X-ray source is compact and small
“This rapid periodicity,” says Brian Metzger, an astrophysicist at Columbia University and a co-author of the study, “suggests that the X-ray source is compact and small.” And since the rotation remained stable and constant at 4.4 milliseconds, even after billions of spins observed, the most likely explanation is that it is a black hole, and not a neutron star. The expected rate of rotation of a neutron star is to decrease with time.
What seems certain is that whatever is producing these X-rays inside ‘la Vaca’ it must be something extremely compact, just a few kilometers long, pointing directly toward a stellar-mass black hole.

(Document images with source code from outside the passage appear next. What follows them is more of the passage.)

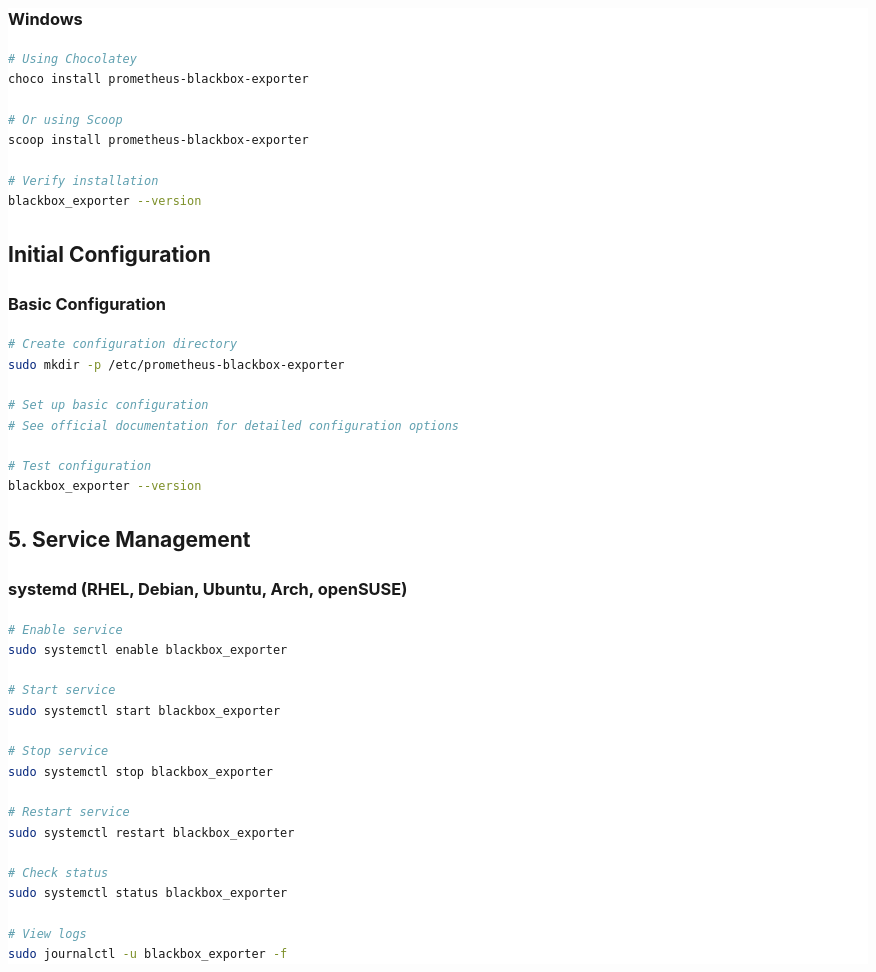 ### Windows

```bash
# Using Chocolatey
choco install prometheus-blackbox-exporter

# Or using Scoop
scoop install prometheus-blackbox-exporter

# Verify installation
blackbox_exporter --version
```

## Initial Configuration

### Basic Configuration

```bash
# Create configuration directory
sudo mkdir -p /etc/prometheus-blackbox-exporter

# Set up basic configuration
# See official documentation for detailed configuration options

# Test configuration
blackbox_exporter --version
```

## 5. Service Management

### systemd (RHEL, Debian, Ubuntu, Arch, openSUSE)

```bash
# Enable service
sudo systemctl enable blackbox_exporter

# Start service
sudo systemctl start blackbox_exporter

# Stop service
sudo systemctl stop blackbox_exporter

# Restart service
sudo systemctl restart blackbox_exporter

# Check status
sudo systemctl status blackbox_exporter

# View logs
sudo journalctl -u blackbox_exporter -f
```
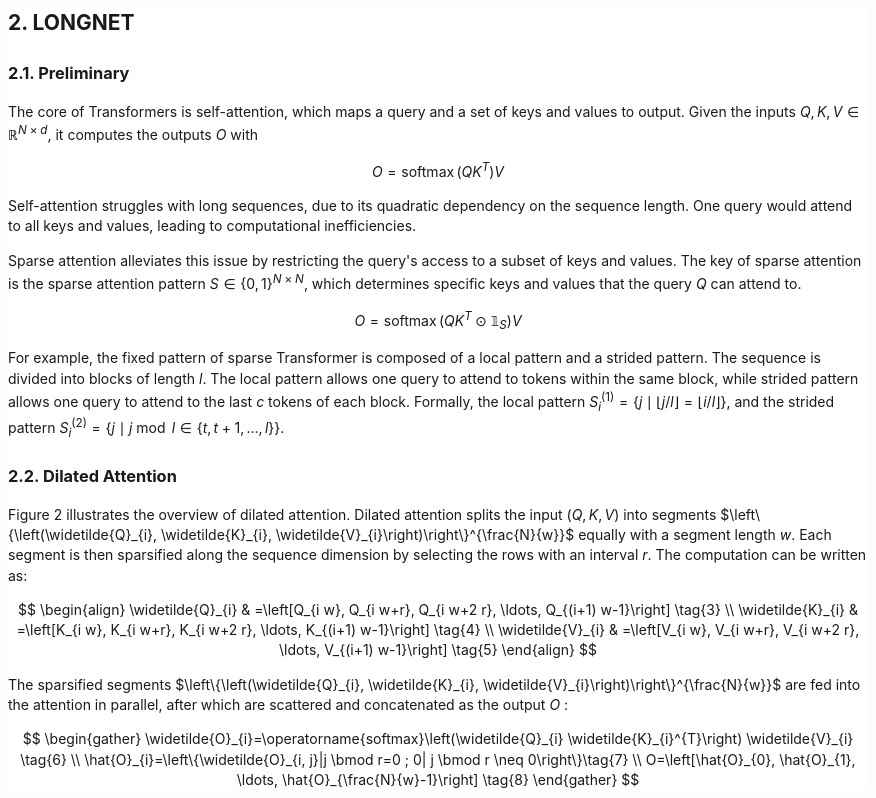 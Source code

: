 ## 2. LONGNET

### 2.1. Preliminary

The core of Transformers is self-attention, which maps a query and a set of keys and values to output. Given the inputs $Q, K, V \in \mathbb{R}^{N \times d}$, it computes the outputs $O$ with

$$
O=\operatorname{softmax}\left(Q K^{T}\right) V \tag{1}
$$

Self-attention struggles with long sequences, due to its quadratic dependency on the sequence length. One query would attend to all keys and values, leading to computational inefficiencies.

Sparse attention alleviates this issue by restricting the query's access to a subset of keys and values. The key of sparse attention is the sparse attention pattern $S \in\{0,1\}^{N \times N}$, which determines specific keys and values that the query $Q$ can attend to.

$$
O=\operatorname{softmax}\left(Q K^{T} \odot \mathbb{1}_{S}\right) V \tag{2}
$$

For example, the fixed pattern of sparse Transformer is composed of a local pattern and a strided pattern. The sequence is divided into blocks of length $l$. The local pattern allows one query to attend to tokens within the same block, while strided pattern allows one query to attend to the last $c$ tokens of each block. Formally, the local pattern $S_{i}^{(1)}=\{j \mid\lfloor j / l\rfloor=\lfloor i / l\rfloor\}$, and the strided pattern $S_{i}^{(2)}=\{j \mid j \bmod l \in\{t, t+1, \ldots, l\}\}$.

### 2.2. Dilated Attention

Figure 2 illustrates the overview of dilated attention. Dilated attention splits the input $(Q, K, V)$ into segments $\left\{\left(\widetilde{Q}_{i}, \widetilde{K}_{i}, \widetilde{V}_{i}\right)\right\}^{\frac{N}{w}}$ equally with a segment length $w$. Each segment is then sparsified along the sequence dimension by selecting the rows with an interval $r$. The computation can be written as:

$$
\begin{align}
\widetilde{Q}_{i} & =\left[Q_{i w}, Q_{i w+r}, Q_{i w+2 r}, \ldots, Q_{(i+1) w-1}\right] \tag{3} \\
\widetilde{K}_{i} & =\left[K_{i w}, K_{i w+r}, K_{i w+2 r}, \ldots, K_{(i+1) w-1}\right] \tag{4} \\
\widetilde{V}_{i} & =\left[V_{i w}, V_{i w+r}, V_{i w+2 r}, \ldots, V_{(i+1) w-1}\right] \tag{5}
\end{align}
$$

The sparsified segments $\left\{\left(\widetilde{Q}_{i}, \widetilde{K}_{i}, \widetilde{V}_{i}\right)\right\}^{\frac{N}{w}}$ are fed into the attention in parallel, after which are scattered and concatenated as the output $O$ :

$$
\begin{gather}
\widetilde{O}_{i}=\operatorname{softmax}\left(\widetilde{Q}_{i} \widetilde{K}_{i}^{T}\right) \widetilde{V}_{i} \tag{6} \\
\hat{O}_{i}=\left\{\widetilde{O}_{i, j}|j \bmod r=0 ; 0| j \bmod r \neq 0\right\}\tag{7} \\
O=\left[\hat{O}_{0}, \hat{O}_{1}, \ldots, \hat{O}_{\frac{N}{w}-1}\right] \tag{8}
\end{gather}
$$


[^2]: https://github.com/openai/tiktoken
[^3]: https://github.com/HazyResearch/flash-attention/tree/main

Since 2018, other researchers have been able to see up to three events similar to ‘la Vaca’, but none of them so close and bright, making it difficult to compare them. According to Metzger, ‘the Cow’ is a kind of ‘stellar Rosetta stone’, which could be very useful when interpreting these failed supernovae.
“This is a close event that we can hope to understand,” says the researcher. And if it finally turns out that it is a black hole, then every time we see something similar in the distant universe we will know that a new black hole has formed there ”.